WORK TASK: So that the copy matches the original, write out every entry exactly.

INFORMATION SHOWN:
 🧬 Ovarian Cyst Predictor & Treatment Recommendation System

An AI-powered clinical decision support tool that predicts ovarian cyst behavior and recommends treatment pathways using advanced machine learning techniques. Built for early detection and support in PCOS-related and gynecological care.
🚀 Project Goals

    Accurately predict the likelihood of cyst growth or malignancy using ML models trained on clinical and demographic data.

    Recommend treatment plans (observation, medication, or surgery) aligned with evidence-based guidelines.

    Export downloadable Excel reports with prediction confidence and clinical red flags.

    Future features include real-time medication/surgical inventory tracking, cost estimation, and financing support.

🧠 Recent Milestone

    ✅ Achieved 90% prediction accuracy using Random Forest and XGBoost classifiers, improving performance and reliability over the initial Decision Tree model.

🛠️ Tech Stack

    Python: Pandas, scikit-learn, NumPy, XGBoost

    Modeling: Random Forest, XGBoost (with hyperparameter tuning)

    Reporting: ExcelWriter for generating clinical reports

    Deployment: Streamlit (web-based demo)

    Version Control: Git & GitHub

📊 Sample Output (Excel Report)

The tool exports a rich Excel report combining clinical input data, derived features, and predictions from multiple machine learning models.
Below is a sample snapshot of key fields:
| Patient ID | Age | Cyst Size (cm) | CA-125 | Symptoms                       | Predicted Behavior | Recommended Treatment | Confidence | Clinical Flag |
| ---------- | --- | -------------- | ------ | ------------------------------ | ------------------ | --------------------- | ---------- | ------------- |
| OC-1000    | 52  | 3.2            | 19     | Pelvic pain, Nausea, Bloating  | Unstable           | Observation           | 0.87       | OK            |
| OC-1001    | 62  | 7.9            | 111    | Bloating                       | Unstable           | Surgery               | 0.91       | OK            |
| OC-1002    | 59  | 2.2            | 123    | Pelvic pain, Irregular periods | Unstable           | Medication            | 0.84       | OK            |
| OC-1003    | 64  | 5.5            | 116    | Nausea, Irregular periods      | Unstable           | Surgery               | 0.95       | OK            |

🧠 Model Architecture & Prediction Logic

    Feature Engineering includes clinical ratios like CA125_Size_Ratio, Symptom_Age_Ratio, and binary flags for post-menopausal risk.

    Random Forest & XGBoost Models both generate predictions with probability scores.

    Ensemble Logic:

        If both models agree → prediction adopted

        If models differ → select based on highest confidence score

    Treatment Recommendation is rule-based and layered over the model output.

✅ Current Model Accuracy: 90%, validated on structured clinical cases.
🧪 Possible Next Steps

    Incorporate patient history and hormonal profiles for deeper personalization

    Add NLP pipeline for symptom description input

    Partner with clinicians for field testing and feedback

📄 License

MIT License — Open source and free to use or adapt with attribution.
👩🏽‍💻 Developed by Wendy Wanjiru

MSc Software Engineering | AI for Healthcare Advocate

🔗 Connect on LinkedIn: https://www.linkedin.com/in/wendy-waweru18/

COMPLETED EXERCISE:
 🧬 Ovarian Cyst Predictor & Treatment Recommendation System

An AI-powered clinical decision support tool that predicts ovarian cyst behavior and recommends treatment pathways using advanced machine learning techniques. Built for early detection and support in PCOS-related and gynecological care.
🚀 Project Goals

    Accurately predict the likelihood of cyst growth or malignancy using ML models trained on clinical and demographic data.

    Recommend treatment plans (observation, medication, or surgery) aligned with evidence-based guidelines.

    Export downloadable Excel reports with prediction confidence and clinical red flags.

    Future features include real-time medication/surgical inventory tracking, cost estimation, and financing support.

🧠 Recent Milestone

    ✅ Achieved 90% prediction accuracy using Random Forest and XGBoost classifiers, improving performance and reliability over the initial Decision Tree model.

🛠️ Tech Stack

    Python: Pandas, scikit-learn, NumPy, XGBoost

    Modeling: Random Forest, XGBoost (with hyperparameter tuning)

    Reporting: ExcelWriter for generating clinical reports

    Deployment: Streamlit (web-based demo)

    Version Control: Git & GitHub

📊 Sample Output (Excel Report)

The tool exports a rich Excel report combining clinical input data, derived features, and predictions from multiple machine learning models.
Below is a sample snapshot of key fields:
| Patient ID | Age | Cyst Size (cm) | CA-125 | Symptoms                       | Predicted Behavior | Recommended Treatment | Confidence | Clinical Flag |
| ---------- | --- | -------------- | ------ | ------------------------------ | ------------------ | --------------------- | ---------- | ------------- |
| OC-1000    | 52  | 3.2            | 19     | Pelvic pain, Nausea, Bloating  | Unstable           | Observation           | 0.87       | OK            |
| OC-1001    | 62  | 7.9            | 111    | Bloating                       | Unstable           | Surgery               | 0.91       | OK            |
| OC-1002    | 59  | 2.2            | 123    | Pelvic pain, Irregular periods | Unstable           | Medication            | 0.84       | OK            |
| OC-1003    | 64  | 5.5            | 116    | Nausea, Irregular periods      | Unstable           | Surgery               | 0.95       | OK            |

🧠 Model Architecture & Prediction Logic

    Feature Engineering includes clinical ratios like CA125_Size_Ratio, Symptom_Age_Ratio, and binary flags for post-menopausal risk.

    Random Forest & XGBoost Models both generate predictions with probability scores.

    Ensemble Logic:

        If both models agree → prediction adopted

        If models differ → select based on highest confidence score

    Treatment Recommendation is rule-based and layered over the model output.

✅ Current Model Accuracy: 90%, validated on structured clinical cases.
🧪 Possible Next Steps

    Incorporate patient history and hormonal profiles for deeper personalization

    Add NLP pipeline for symptom description input

    Partner with clinicians for field testing and feedback

📄 License

MIT License — Open source and free to use or adapt with attribution.
👩🏽‍💻 Developed by Wendy Wanjiru

MSc Software Engineering | AI for Healthcare Advocate

🔗 Connect on LinkedIn: https://www.linkedin.com/in/wendy-waweru18/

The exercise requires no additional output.